Tema chiave dell’edizione di quest’anno della Giornata Mondiale della Salute, riassunto nel titolo “Active ageing: good health adds life to years”, è infatti l’invecchiamento in salute, che si traduce nella possibilità di garantire alle persone, anche attraverso politiche e azioni a livello locale, una vita non solo più lunga ma anche più sana e autonoma possibile. Considerati i mutamenti demografici degli ultimi decenni e l’aumento dell’aspettativa di vita alla nascita, che in Europa è in media di 72 anni per gli uomini e 80 anni per le donne, risulta quanto mai fondamentale la promozione di un invecchiamento attivo che migliori la qualità della vita nella Terza e Quarta Età.

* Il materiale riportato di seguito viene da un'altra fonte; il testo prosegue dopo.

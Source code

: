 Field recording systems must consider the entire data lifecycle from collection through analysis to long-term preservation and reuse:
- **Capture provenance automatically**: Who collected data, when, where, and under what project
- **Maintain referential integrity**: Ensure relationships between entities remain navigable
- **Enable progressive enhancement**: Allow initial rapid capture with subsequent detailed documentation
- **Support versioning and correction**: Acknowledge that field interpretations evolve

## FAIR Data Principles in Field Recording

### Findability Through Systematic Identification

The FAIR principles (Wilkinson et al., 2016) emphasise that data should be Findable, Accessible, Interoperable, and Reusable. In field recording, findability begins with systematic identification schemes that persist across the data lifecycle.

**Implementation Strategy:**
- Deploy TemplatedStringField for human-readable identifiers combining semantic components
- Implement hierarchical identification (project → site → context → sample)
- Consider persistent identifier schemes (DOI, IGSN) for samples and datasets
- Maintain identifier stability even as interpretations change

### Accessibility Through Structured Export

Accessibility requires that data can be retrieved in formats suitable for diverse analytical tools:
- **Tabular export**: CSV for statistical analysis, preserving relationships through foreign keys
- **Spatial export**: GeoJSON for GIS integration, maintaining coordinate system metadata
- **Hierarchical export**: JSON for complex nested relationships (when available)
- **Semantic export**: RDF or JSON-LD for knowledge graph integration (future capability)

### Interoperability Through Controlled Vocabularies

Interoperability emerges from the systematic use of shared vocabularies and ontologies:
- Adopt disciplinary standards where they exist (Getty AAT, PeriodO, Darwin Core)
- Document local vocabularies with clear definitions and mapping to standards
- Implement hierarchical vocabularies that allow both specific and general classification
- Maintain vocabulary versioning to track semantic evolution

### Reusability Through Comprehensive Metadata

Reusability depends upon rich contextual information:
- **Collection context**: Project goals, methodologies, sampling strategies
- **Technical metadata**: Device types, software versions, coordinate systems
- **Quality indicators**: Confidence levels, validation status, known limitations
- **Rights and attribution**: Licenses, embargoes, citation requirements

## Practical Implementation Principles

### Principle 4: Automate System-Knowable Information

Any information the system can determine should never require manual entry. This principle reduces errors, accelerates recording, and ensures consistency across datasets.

Proprio rispetto a queste tematiche l’esperienza di Udine degli ultimi anni potrebbe diventare un punto di riferimento prezioso per tante città europee. Da qui l’invito, con spese a carico dell’OMS, a presentare la realtà udinese diretto al sindaco Honsell, che è intervenuto accanto a Else Smith, direttore generale del ministero della Salute della Danimarca, Zsuzsanna Jakab, direttore regionale dell’OMS per l’Europa, June Crown, ex presidente della facoltà di Salute Pubblica della Gran Bretagna, e Manfred Huber, coordinatore dell’OMS Europa per l’Invecchiamento e la disabilità, insieme con molti altri esperti e tecnici della rete europea OMS Città Sane.

Il primo cittadino del capoluogo friulano ha presentato le tante attività realizzate in città per promuovere sia la salute fisica degli anziani, come la ginnastica dolce, i gruppi di cammino, la ginnastica a domicilio, l’iniziativa “Vivere i parchi”, il pedibus, sia il mantenimento delle funzioni cognitive, come ad esempio la festa del “Pi greco”, varie tipologie di giochi, le attività di prevenzione quali “Misura il tuo respiro” e il pacchetto di servizi di prossimità No alla Solit’Udine. “È stata un’esperienza molto positiva – sottolinea il sindaco Honsell – anche perché il modello udinese è stato molto apprezzato dai presenti e dall’ufficio regionale dell’OMS-Europa”.

Non a caso per i prossimi due anni Udine sarà ancora capofila dell’Healthy Ageing Subnetwork, il gruppo ristretto di città sull’invecchiamento in salute, istituito nel 2004 dall’Ufficio Regionale per l’Europa dell’OMS con l’obiettivo di progettare congiuntamente interventi finalizzati a migliorare la qualità della vita degli anziani, creare ambienti e reti di supporto, riorganizzare i servizi per rispondere in modo efficace alle esigenze della popolazione anziana. In questo contesto rientreranno ad esempio azioni per prevenire le cadute, favorire l’attività fisica, aumentare la copertura vaccinale, sostenere le capacità di cura informale, migliorare le risposte dei sistemi socio-sanitari.